• _TASK OBJECTIVE_
Only the lines with the string "weights" are needed; return each of them from the entries below.

• _INFORMATION PROVIDED_
+++

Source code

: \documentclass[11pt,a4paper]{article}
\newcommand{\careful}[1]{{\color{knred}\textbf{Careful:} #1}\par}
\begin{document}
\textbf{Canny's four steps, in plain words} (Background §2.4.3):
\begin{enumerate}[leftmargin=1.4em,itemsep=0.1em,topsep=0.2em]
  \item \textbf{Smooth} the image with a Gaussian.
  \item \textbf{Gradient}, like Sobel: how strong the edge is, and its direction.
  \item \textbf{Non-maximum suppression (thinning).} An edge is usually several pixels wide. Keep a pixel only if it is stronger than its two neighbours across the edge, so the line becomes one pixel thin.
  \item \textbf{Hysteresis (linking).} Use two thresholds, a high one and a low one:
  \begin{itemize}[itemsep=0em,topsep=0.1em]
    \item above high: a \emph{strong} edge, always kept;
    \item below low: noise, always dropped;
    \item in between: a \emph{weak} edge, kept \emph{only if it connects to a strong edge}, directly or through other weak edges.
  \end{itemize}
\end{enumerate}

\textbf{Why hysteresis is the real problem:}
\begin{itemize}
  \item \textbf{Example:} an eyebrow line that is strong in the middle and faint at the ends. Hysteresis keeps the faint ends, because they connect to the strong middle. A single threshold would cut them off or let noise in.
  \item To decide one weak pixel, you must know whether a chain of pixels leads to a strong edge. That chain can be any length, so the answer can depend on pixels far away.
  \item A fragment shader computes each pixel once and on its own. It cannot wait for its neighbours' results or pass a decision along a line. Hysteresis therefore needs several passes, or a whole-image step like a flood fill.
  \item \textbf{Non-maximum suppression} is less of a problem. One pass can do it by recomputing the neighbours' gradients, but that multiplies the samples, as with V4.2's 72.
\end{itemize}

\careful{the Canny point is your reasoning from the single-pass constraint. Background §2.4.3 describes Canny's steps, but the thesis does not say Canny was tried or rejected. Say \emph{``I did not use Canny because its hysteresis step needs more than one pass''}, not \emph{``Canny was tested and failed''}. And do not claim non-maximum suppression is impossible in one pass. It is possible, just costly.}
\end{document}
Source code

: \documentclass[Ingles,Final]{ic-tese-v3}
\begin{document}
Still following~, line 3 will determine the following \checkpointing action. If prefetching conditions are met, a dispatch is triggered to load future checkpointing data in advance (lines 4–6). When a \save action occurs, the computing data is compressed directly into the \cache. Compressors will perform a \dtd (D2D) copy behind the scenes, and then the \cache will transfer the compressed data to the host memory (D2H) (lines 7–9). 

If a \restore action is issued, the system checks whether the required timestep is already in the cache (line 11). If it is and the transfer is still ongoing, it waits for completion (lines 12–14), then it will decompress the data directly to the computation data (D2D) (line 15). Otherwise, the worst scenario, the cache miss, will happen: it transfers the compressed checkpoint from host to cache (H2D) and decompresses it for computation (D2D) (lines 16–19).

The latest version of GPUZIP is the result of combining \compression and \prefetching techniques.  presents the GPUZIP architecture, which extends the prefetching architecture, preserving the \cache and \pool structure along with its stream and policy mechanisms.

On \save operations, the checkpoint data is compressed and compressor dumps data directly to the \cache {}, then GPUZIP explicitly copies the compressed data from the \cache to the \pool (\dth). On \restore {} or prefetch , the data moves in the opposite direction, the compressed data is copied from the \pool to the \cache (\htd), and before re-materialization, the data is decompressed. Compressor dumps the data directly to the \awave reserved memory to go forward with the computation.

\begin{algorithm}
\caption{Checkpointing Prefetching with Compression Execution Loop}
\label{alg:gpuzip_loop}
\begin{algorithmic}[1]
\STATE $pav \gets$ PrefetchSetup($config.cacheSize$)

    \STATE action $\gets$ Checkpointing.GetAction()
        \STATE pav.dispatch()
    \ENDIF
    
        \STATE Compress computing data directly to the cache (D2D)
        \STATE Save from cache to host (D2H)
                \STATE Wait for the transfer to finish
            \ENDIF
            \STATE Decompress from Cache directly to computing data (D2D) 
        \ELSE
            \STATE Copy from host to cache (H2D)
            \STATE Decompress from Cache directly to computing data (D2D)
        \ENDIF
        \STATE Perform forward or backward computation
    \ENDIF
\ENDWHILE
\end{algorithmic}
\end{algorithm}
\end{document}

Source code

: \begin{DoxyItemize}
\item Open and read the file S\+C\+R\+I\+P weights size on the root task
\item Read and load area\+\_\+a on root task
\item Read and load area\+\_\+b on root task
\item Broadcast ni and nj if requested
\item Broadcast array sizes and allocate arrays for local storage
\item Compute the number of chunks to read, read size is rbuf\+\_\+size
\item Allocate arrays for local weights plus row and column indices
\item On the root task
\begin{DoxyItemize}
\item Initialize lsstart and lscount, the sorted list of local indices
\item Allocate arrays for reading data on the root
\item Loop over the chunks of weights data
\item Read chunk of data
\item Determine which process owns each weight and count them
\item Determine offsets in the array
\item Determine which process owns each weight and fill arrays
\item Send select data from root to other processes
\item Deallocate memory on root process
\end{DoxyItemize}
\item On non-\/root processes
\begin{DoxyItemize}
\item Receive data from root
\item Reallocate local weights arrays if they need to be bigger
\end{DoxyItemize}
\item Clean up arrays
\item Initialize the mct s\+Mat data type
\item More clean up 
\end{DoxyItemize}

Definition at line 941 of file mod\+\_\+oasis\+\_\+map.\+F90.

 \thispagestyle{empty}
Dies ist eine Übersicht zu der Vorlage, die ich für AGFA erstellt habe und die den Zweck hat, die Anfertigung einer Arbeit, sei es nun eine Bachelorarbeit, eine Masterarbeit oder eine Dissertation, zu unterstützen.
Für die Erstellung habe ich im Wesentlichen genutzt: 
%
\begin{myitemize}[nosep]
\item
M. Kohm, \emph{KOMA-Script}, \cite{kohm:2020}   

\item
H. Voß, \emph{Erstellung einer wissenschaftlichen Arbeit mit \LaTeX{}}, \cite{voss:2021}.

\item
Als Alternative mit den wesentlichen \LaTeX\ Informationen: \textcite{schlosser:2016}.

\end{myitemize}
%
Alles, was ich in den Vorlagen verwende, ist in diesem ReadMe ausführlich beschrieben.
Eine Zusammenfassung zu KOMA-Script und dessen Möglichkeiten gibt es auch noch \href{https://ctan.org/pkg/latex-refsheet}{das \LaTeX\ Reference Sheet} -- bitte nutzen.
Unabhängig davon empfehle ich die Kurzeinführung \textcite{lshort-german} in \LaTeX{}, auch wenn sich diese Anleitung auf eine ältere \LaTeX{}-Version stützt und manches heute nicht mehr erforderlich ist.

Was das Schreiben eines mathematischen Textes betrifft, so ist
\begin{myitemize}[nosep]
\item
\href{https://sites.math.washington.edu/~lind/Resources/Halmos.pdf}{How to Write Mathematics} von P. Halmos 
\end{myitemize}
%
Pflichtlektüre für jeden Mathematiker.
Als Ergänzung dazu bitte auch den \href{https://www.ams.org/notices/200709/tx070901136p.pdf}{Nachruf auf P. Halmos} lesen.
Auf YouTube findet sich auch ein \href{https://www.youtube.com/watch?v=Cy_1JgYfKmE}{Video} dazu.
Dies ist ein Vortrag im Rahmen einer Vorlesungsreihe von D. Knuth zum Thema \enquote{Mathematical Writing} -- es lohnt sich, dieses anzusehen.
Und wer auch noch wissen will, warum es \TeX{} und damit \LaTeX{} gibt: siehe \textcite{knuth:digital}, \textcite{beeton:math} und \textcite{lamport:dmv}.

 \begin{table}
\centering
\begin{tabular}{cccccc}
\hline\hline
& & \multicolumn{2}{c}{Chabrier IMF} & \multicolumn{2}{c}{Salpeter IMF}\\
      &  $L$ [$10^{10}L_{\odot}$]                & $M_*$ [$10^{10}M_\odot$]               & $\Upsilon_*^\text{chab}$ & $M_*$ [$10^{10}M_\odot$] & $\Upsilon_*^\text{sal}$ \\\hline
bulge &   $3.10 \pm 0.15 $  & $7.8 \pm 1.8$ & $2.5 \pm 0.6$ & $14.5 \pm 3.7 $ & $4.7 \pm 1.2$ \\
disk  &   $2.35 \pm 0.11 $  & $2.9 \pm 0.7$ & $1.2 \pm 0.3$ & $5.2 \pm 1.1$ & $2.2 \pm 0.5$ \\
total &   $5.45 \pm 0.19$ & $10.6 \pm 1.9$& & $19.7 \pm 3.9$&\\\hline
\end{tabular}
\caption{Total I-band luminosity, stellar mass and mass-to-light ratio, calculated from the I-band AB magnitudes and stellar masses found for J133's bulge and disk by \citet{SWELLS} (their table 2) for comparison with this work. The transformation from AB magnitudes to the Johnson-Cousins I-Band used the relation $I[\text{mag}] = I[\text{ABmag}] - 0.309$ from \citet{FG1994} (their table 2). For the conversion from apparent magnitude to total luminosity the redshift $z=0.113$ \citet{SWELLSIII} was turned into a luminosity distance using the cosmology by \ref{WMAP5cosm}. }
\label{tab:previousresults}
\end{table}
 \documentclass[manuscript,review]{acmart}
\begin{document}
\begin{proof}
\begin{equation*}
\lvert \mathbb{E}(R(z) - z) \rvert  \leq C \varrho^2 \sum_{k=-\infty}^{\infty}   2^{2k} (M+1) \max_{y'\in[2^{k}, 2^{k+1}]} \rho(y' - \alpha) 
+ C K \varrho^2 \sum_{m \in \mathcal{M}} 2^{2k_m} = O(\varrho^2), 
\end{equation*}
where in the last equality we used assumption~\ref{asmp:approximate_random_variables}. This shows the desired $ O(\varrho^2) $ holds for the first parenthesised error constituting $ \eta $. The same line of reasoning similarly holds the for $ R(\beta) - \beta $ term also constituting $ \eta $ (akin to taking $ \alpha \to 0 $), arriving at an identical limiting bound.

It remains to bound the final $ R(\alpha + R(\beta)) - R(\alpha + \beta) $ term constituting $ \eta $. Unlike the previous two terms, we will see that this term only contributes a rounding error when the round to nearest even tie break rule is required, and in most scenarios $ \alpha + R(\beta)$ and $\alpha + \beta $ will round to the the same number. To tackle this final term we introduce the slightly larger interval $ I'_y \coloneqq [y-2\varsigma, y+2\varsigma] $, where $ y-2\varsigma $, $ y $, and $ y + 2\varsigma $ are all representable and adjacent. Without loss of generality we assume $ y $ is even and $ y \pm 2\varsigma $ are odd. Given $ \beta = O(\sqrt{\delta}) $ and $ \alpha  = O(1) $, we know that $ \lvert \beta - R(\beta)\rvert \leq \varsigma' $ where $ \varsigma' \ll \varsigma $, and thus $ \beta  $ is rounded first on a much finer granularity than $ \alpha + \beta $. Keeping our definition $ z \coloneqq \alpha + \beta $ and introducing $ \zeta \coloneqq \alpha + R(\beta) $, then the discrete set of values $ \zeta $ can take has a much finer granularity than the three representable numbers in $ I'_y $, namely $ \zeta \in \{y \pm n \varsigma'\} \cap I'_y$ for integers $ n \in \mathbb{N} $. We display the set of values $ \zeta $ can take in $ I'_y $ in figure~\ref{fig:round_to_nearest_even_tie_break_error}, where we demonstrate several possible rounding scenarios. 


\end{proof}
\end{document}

+++

• _TASK SOLUTION_
\item Open and read the file S\+C\+R\+I\+P weights size on the root task
\item Allocate arrays for local weights plus row and column indices
\item Loop over the chunks of weights data
\item Reallocate local weights arrays if they need to be bigger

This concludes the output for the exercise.